(Work instructions): Using the listing below, report each line holding the string "Edit".

(Listed entries):
----------

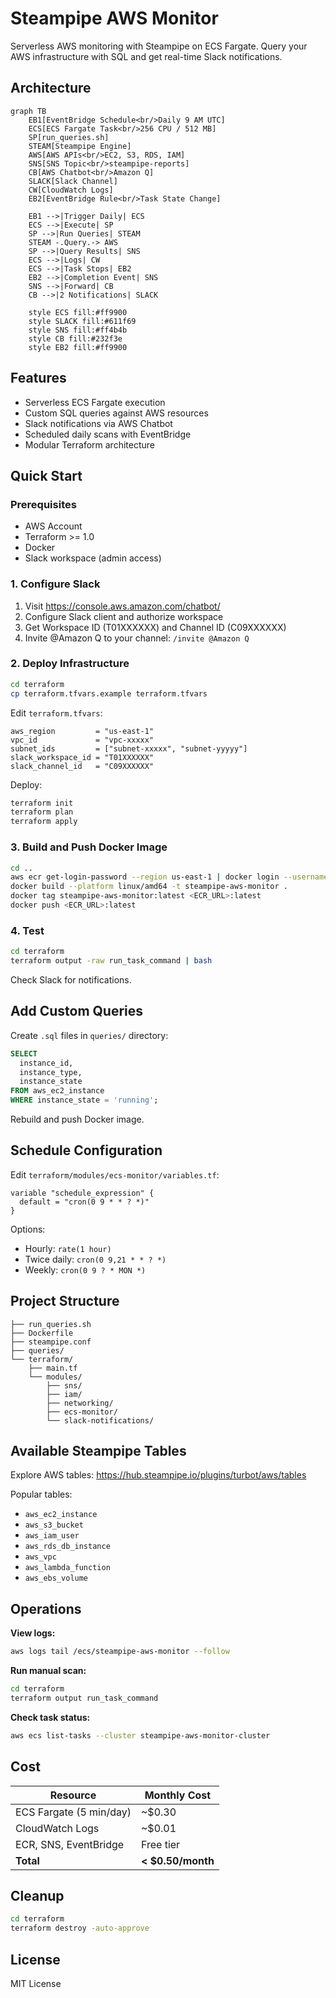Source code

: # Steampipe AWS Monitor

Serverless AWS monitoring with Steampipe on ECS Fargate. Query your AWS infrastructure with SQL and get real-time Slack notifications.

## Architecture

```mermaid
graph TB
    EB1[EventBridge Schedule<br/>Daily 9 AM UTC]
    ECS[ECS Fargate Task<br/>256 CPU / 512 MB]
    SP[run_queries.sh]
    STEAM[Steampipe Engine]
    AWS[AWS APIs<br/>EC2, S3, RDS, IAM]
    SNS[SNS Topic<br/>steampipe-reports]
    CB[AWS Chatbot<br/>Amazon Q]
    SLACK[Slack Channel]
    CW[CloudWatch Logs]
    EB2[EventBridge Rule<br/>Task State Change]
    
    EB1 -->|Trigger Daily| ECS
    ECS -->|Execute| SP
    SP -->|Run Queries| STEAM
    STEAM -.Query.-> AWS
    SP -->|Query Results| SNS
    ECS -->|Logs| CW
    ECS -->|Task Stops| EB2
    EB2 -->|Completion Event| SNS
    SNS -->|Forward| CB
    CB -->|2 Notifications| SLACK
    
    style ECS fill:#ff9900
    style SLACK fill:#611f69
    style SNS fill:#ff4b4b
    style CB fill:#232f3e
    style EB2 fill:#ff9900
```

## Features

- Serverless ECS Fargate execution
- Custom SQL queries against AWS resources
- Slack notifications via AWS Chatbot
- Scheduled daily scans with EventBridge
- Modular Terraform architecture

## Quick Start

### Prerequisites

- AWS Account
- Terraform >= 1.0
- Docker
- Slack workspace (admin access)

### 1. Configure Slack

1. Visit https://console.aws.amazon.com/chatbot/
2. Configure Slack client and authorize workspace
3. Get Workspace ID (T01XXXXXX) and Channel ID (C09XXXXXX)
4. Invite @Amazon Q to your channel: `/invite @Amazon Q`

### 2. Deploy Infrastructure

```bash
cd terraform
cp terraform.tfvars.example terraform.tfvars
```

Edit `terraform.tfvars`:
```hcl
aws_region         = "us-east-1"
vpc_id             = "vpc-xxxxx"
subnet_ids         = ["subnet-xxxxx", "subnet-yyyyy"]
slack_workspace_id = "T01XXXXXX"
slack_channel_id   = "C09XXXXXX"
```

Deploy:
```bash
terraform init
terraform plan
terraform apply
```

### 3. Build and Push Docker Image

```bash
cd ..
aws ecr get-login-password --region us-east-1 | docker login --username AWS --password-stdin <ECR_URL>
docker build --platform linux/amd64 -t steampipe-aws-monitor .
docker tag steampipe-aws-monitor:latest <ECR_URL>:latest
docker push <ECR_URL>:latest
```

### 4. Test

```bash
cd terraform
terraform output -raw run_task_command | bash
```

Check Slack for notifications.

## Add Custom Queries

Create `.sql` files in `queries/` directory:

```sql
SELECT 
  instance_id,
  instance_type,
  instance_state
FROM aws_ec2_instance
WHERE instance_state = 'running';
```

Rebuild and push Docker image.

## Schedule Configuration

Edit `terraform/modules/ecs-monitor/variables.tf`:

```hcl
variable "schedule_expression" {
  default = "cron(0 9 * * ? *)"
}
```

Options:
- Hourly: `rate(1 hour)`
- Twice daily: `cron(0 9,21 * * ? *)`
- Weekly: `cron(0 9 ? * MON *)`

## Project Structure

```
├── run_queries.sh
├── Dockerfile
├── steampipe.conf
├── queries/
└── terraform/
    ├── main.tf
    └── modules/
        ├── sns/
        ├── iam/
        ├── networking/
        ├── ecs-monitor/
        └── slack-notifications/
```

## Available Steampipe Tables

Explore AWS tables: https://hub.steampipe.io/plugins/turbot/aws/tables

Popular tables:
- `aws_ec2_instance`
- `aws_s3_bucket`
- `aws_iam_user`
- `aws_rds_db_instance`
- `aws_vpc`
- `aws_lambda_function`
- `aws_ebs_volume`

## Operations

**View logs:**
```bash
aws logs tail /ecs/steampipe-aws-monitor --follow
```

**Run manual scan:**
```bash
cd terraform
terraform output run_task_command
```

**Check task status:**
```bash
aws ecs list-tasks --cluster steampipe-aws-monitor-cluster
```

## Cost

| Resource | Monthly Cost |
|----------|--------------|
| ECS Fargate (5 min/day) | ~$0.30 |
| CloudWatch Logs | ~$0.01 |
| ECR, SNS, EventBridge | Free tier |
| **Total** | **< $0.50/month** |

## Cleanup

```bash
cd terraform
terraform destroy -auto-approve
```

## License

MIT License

----------

(Result of the task):
Edit `terraform.tfvars`:
Edit `terraform/modules/ecs-monitor/variables.tf`:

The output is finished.